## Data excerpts
# # #

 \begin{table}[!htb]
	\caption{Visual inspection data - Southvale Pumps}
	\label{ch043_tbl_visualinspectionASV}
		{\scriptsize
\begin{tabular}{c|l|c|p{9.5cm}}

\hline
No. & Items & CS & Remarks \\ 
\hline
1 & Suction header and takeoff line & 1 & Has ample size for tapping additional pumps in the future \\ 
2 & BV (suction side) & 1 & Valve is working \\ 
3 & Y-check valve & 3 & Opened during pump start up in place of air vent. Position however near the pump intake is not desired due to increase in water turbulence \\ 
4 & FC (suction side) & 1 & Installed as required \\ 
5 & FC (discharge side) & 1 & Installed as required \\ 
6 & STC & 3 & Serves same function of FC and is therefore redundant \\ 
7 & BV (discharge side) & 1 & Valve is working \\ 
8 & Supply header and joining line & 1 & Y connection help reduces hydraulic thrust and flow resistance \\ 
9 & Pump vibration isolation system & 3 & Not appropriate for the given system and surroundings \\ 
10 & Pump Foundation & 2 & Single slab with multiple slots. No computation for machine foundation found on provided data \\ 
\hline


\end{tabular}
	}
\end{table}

# # #

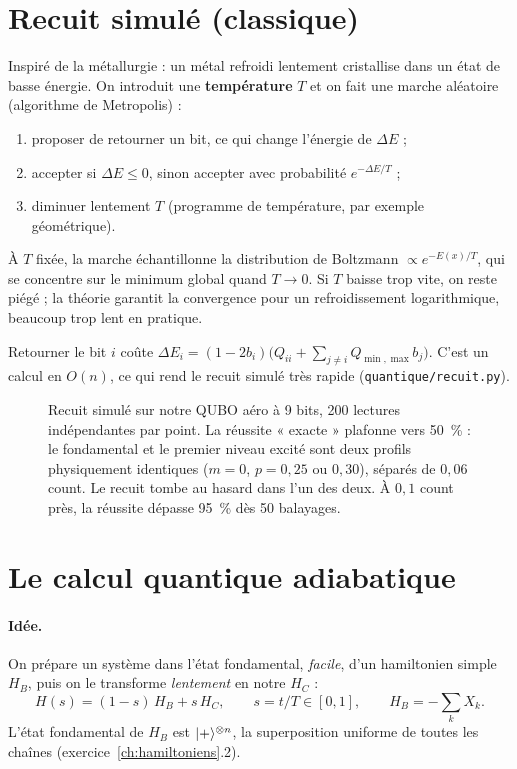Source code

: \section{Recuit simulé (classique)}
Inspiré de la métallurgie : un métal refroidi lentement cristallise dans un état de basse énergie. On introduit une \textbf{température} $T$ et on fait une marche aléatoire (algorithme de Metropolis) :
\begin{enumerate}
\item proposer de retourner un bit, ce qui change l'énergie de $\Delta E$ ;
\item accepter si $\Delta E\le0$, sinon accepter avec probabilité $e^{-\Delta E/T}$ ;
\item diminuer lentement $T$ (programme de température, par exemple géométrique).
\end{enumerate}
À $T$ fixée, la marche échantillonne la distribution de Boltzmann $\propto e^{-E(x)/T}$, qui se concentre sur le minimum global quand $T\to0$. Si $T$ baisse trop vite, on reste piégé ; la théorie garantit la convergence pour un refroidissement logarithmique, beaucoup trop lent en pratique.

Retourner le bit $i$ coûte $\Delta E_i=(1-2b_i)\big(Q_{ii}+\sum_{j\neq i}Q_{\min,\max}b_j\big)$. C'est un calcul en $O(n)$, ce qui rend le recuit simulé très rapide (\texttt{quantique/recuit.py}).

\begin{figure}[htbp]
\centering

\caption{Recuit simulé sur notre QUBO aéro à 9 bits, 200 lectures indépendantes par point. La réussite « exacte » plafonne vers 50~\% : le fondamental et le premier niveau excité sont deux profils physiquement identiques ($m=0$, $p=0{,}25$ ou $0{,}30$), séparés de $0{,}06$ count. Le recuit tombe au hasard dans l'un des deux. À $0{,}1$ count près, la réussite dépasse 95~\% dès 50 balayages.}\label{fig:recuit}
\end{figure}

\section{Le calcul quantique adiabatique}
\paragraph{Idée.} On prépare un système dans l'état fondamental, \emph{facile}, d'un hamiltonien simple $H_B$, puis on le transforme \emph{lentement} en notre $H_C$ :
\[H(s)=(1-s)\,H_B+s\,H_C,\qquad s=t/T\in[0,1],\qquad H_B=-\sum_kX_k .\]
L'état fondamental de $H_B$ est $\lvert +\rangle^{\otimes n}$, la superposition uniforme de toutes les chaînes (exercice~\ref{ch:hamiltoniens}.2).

# # #

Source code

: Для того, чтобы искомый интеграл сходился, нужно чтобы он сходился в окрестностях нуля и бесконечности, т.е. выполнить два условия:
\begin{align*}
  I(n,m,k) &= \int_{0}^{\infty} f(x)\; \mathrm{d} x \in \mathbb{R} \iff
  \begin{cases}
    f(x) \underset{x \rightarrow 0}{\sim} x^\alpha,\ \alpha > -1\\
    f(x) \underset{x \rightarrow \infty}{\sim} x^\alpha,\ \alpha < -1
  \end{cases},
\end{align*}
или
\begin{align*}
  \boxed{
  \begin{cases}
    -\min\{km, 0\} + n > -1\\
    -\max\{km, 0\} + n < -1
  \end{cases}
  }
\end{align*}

# # #

## Work item
Would you count the lines in the data that contain "caption" and answer with only the number?

## Task answer
2